Police made secret deal not to enforce lockdown in Bnei Brak - report

It seems the deal came to an end following clashes with Vizhnitz hassidim Thursday.

Bnei Brak street scene, April 3 (photo credit: TOMER NEUBERG/FLASH90)
Bnei Brak street scene, April 3
(photo credit: TOMER NEUBERG/FLASH90)
Police reportedly have reached an understanding with the heads of various Bnei Brak yeshivas that COVID-19 regulations will not be enforced so long as yeshiva students refrain from attacking police, yeshiva heads told Haaretz on Saturday night.
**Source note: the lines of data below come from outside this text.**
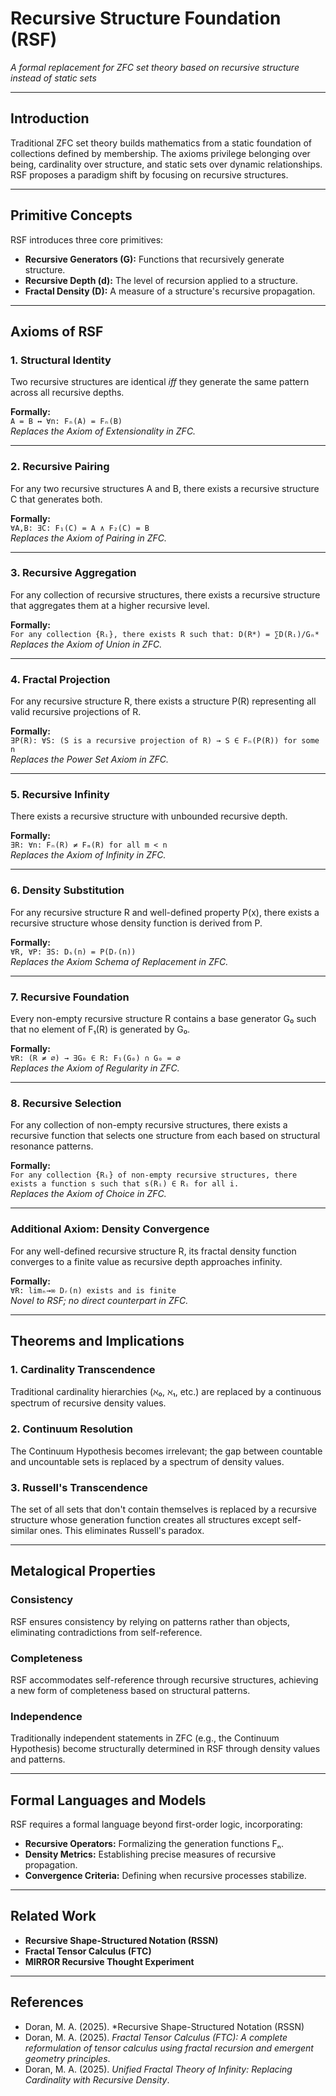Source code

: # Recursive Structure Foundation (RSF)
*A formal replacement for ZFC set theory based on recursive structure instead of static sets*

---

## Introduction
Traditional ZFC set theory builds mathematics from a static foundation of collections defined by membership. The axioms privilege belonging over being, cardinality over structure, and static sets over dynamic relationships. RSF proposes a paradigm shift by focusing on recursive structures.

---

## Primitive Concepts

RSF introduces three core primitives:

- **Recursive Generators (G):** Functions that recursively generate structure.  
- **Recursive Depth (d):** The level of recursion applied to a structure.  
- **Fractal Density (D):** A measure of a structure's recursive propagation.

---

## Axioms of RSF

### 1. Structural Identity
Two recursive structures are identical *iff* they generate the same pattern across all recursive depths.

**Formally:**  
`A = B ↔ ∀n: Fₙ(A) = Fₙ(B)`  
_Replaces the Axiom of Extensionality in ZFC._

---

### 2. Recursive Pairing
For any two recursive structures A and B, there exists a recursive structure C that generates both.

**Formally:**  
`∀A,B: ∃C: F₁(C) = A ∧ F₂(C) = B`  
_Replaces the Axiom of Pairing in ZFC._

---

### 3. Recursive Aggregation
For any collection of recursive structures, there exists a recursive structure that aggregates them at a higher recursive level.

**Formally:**  
`For any collection {Rᵢ}, there exists R such that: D(R*) = ∑D(Rᵢ)/Gₙ*`  
_Replaces the Axiom of Union in ZFC._

---

### 4. Fractal Projection
For any recursive structure R, there exists a structure P(R) representing all valid recursive projections of R.

**Formally:**  
`∃P(R): ∀S: (S is a recursive projection of R) → S ∈ Fₙ(P(R)) for some n`  
_Replaces the Power Set Axiom in ZFC._

---

### 5. Recursive Infinity
There exists a recursive structure with unbounded recursive depth.

**Formally:**  
`∃R: ∀n: Fₙ(R) ≠ Fₘ(R) for all m < n`  
_Replaces the Axiom of Infinity in ZFC._

---

### 6. Density Substitution
For any recursive structure R and well-defined property P(x), there exists a recursive structure whose density function is derived from P.

**Formally:**  
`∀R, ∀P: ∃S: Dₛ(n) = P(Dᵣ(n))`  
_Replaces the Axiom Schema of Replacement in ZFC._

---

### 7. Recursive Foundation
Every non-empty recursive structure R contains a base generator G₀ such that no element of F₁(R) is generated by G₀.

**Formally:**  
`∀R: (R ≠ ∅) → ∃G₀ ∈ R: F₁(G₀) ∩ G₀ = ∅`  
_Replaces the Axiom of Regularity in ZFC._

---

### 8. Recursive Selection
For any collection of non-empty recursive structures, there exists a recursive function that selects one structure from each based on structural resonance patterns.

**Formally:**  
`For any collection {Rᵢ} of non-empty recursive structures, there exists a function s such that s(Rᵢ) ∈ Rᵢ for all i.`  
_Replaces the Axiom of Choice in ZFC._

---

### Additional Axiom: Density Convergence
For any well-defined recursive structure R, its fractal density function converges to a finite value as recursive depth approaches infinity.

**Formally:**  
`∀R: limₙ→∞ Dᵣ(n) exists and is finite`  
_Novel to RSF; no direct counterpart in ZFC._

---

## Theorems and Implications

### 1. Cardinality Transcendence
Traditional cardinality hierarchies (ℵ₀, ℵ₁, etc.) are replaced by a continuous spectrum of recursive density values.

### 2. Continuum Resolution
The Continuum Hypothesis becomes irrelevant; the gap between countable and uncountable sets is replaced by a spectrum of density values.

### 3. Russell's Transcendence
The set of all sets that don't contain themselves is replaced by a recursive structure whose generation function creates all structures except self-similar ones. This eliminates Russell's paradox.

---

## Metalogical Properties

### Consistency
RSF ensures consistency by relying on patterns rather than objects, eliminating contradictions from self-reference.

### Completeness
RSF accommodates self-reference through recursive structures, achieving a new form of completeness based on structural patterns.

### Independence
Traditionally independent statements in ZFC (e.g., the Continuum Hypothesis) become structurally determined in RSF through density values and patterns.

---

## Formal Languages and Models

RSF requires a formal language beyond first-order logic, incorporating:

- **Recursive Operators:** Formalizing the generation functions Fₙ.  
- **Density Metrics:** Establishing precise measures of recursive propagation.  
- **Convergence Criteria:** Defining when recursive processes stabilize.

---

## Related Work

- **Recursive Shape-Structured Notation (RSSN)**  
- **Fractal Tensor Calculus (FTC)**  
- **MIRROR Recursive Thought Experiment**

---

## References

- Doran, M. A. (2025). *Recursive Shape-Structured Notation (RSSN)  
- Doran, M. A. (2025). *Fractal Tensor Calculus (FTC): A complete reformulation of tensor calculus using fractal recursion and emergent geometry principles*. 
- Doran, M. A. (2025). *Unified Fractal Theory of Infinity: Replacing Cardinality with Recursive Density*.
According to the yeshiva heads, the deal was supposedly made back in September, after several instances of police officers being attacked while trying to enforce the coronavirus lockdown.
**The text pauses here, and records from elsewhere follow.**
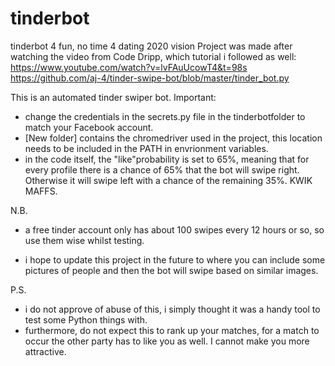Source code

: # tinderbot
tinderbot 4 fun, no time 4 dating 2020 vision
Project was made after watching the video from Code Dripp, which tutorial i followed as well:
https://www.youtube.com/watch?v=lvFAuUcowT4&t=98s
https://github.com/aj-4/tinder-swipe-bot/blob/master/tinder_bot.py


This is an automated tinder swiper bot.
Important:
- change the credentials in the secrets.py file in the tinderbotfolder to match your Facebook account.
- [New folder] contains the chromedriver used in the project, this location needs to be included in the PATH in envrionment variables.
- in the code itself, the "like"probability is set to 65%, meaning that for every profile there is a chance of 65% that the bot will swipe right. Otherwise it will swipe left with a chance of the remaining 35%. KWIK MAFFS.

N.B.
- a free tinder account only has about 100 swipes every 12 hours or so, so use them wise whilst testing.

- i hope to update this project in the future to where you can include some pictures of people and then the bot will swipe based on similar images.


P.S.
- i do not approve of abuse of this, i simply thought it was a handy tool to test some Python things with.
- furthermore, do not expect this to rank up your matches, for a match to occur the other party has to like you as well. I cannot make you more attractive.

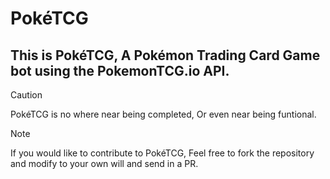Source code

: # PokéTCG
## This is PokéTCG, A Pokémon Trading Card Game bot using the PokemonTCG.io API.
> [!CAUTION]  
> PokéTCG is no where near being completed, Or even near being funtional.

> [!NOTE]
> If you would like to contribute to PokéTCG, Feel free to fork the repository and modify to your own will and send in a PR.
 
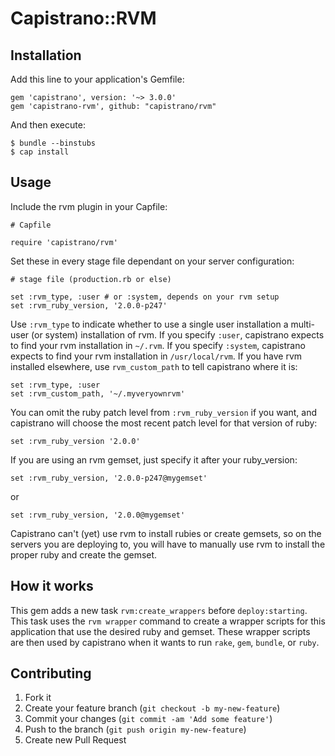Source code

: # Capistrano::RVM

## Installation

Add this line to your application's Gemfile:

    gem 'capistrano', version: '~> 3.0.0'
    gem 'capistrano-rvm', github: "capistrano/rvm"

And then execute:

    $ bundle --binstubs
    $ cap install

## Usage

Include the rvm plugin in your Capfile:

    # Capfile

    require 'capistrano/rvm'

Set these in every stage file dependant on your server configuration:

    # stage file (production.rb or else)

    set :rvm_type, :user # or :system, depends on your rvm setup
    set :rvm_ruby_version, '2.0.0-p247'

Use `:rvm_type` to indicate whether to use a single user installation a multi-
user (or system) installation of rvm. If you specify `:user`, capistrano
expects to find your rvm installation in `~/.rvm`. If you specify `:system`,
capistrano expects to find your rvm installation in `/usr/local/rvm`. If you
have rvm installed elsewhere, use `rvm_custom_path` to tell capistrano where
it is:

    set :rvm_type, :user
    set :rvm_custom_path, '~/.myveryownrvm'

You can omit the ruby patch level from `:rvm_ruby_version` if you want, and
capistrano will choose the most recent patch level for that version of ruby:

    set :rvm_ruby_version '2.0.0'

If you are using an rvm gemset, just specify it after your ruby_version:

    set :rvm_ruby_version, '2.0.0-p247@mygemset'

or

    set :rvm_ruby_version, '2.0.0@mygemset'

Capistrano can't (yet) use rvm to install rubies or create gemsets, so on the
servers you are deploying to, you will have to manually use rvm to install
the proper ruby and create the gemset.


## How it works

This gem adds a new task `rvm:create_wrappers` before `deploy:starting`. This
task uses the `rvm wrapper` command to create a wrapper scripts for this
application that use the desired ruby and gemset. These wrapper scripts are
then used by capistrano when it wants to run `rake`, `gem`, `bundle`, or
`ruby`.

## Contributing

1. Fork it
2. Create your feature branch (`git checkout -b my-new-feature`)
3. Commit your changes (`git commit -am 'Add some feature'`)
4. Push to the branch (`git push origin my-new-feature`)
5. Create new Pull Request
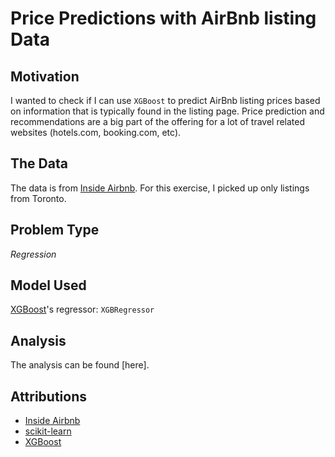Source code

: # Price Predictions with AirBnb listing Data

## Motivation
I wanted to check if I can use `XGBoost` to predict AirBnb listing prices based on information that is typically found in the listing page. Price prediction and recommendations are a big part of the offering for a lot of travel related websites (hotels.com, booking.com, etc). 

## The Data
The data is from [Inside Airbnb](http://insideairbnb.com/about.html). For this exercise, I picked up only listings from Toronto.

## Problem Type
_Regression_

## Model Used
[XGBoost](https://xgboost.readthedocs.io/en/latest/)'s regressor: `XGBRegressor`

## Analysis

The analysis can be found [here].

## Attributions
- [Inside Airbnb](http://insideairbnb.com/about.html)
- [scikit-learn](https://scikit-learn.org/stable/)
- [XGBoost](https://xgboost.readthedocs.io/en/latest/)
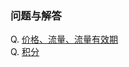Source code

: ### 
### 问题与解答
Q. [价格、流量、流量有效期](https://a2zitpro.github.io/web/price_of_L2TP)<br>
Q. [积分](https://a2zitpro.github.io/web/积分)
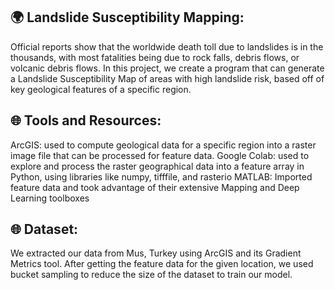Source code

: ## 🌍 Landslide Susceptibility Mapping:
Official reports show that the worldwide death toll due to landslides is in the thousands, with most fatalities being due to rock falls, debris flows, or volcanic debris flows. In this project, we create a program that can generate a Landslide Susceptibility Map of areas with high landslide risk, based off of key geological features of a specific region.

## 🌐 Tools and Resources:
ArcGIS: used to compute geological data for a specific region into a raster image file that can be processed for feature data.
Google Colab: used to explore and process the raster geographical data into a feature array in Python, using libraries like numpy, tifffile, and rasterio
MATLAB: Imported feature data and took advantage of their extensive Mapping and Deep Learning toolboxes

## 🌐 Dataset:
We extracted our data from Mus, Turkey using ArcGIS and its Gradient Metrics tool. After getting the feature data for the given location, we used bucket sampling to reduce the size of the dataset to train our model.

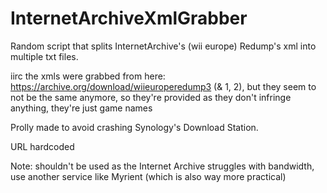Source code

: # InternetArchiveXmlGrabber
Random script that splits InternetArchive's (wii europe) Redump's xml into multiple txt files.

iirc the xmls were grabbed from here: https://archive.org/download/wiieuroperedump3 (& 1, 2), but they seem to not be the same anymore, so they're provided as they don't infringe anything, they're just game names

Prolly made to avoid crashing Synology's Download Station.

URL hardcoded

Note: shouldn't be used as the Internet Archive struggles with bandwidth, use another service like Myrient (which is also way more practical)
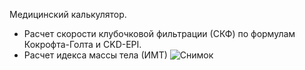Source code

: Медицинский калькулятор.
- Расчет скорости клубочковой фильтрации (СКФ) по формулам Кокрофта-Голта и CKD-EPI.
- Расчет идекса массы тела (ИМТ)
![Снимок](https://user-images.githubusercontent.com/100441965/203015548-0665d507-8cd1-4f6e-8bd9-0b441399e77c.JPG)
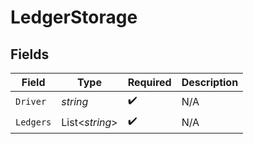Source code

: # LedgerStorage


## Fields

| Field              | Type               | Required           | Description        |
| ------------------ | ------------------ | ------------------ | ------------------ |
| `Driver`           | *string*           | :heavy_check_mark: | N/A                |
| `Ledgers`          | List<*string*>     | :heavy_check_mark: | N/A                |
This secret arrangement is not entirely without precedent. Haaretz reported in October similar deals made with haredim (ultra-Orthodox) in Jerusalem, which eventually resulted in an investigation opened by the Justice Ministry. Israel Police have denied the existence of such an arrangement.
And, according to the yeshiva heads, the deal would have remained a secret, had police not come into Bnei Brak on Thursday, which resulted in police officers and residents sustaining injuries, with at least six arrests made as officers confronted thousands of members of the Vizhnitz Hassidic sect.
Following the incident, the Vizhnitz grand rabbi, Rabbi Yisroel Hager, announced on Saturday that schools would be reopened, describing Torah study as "an essential service."
“I hereby order in the open that Vizhnitz schools be opened and that these words be published in the official ultra-Orthodox Hamodia newspaper tomorrow,” Hager said, according to the Kikar Shabbat news website.
“If the police come[,] tell them to approach the general manager of the schools, which is me, Rabbi Yisroel Hager, who lives at 4 Torah Haim Street, Bnei Brak,” the rabbi added.
Jeremy Sharon and Tobias Siegal contributed to this report.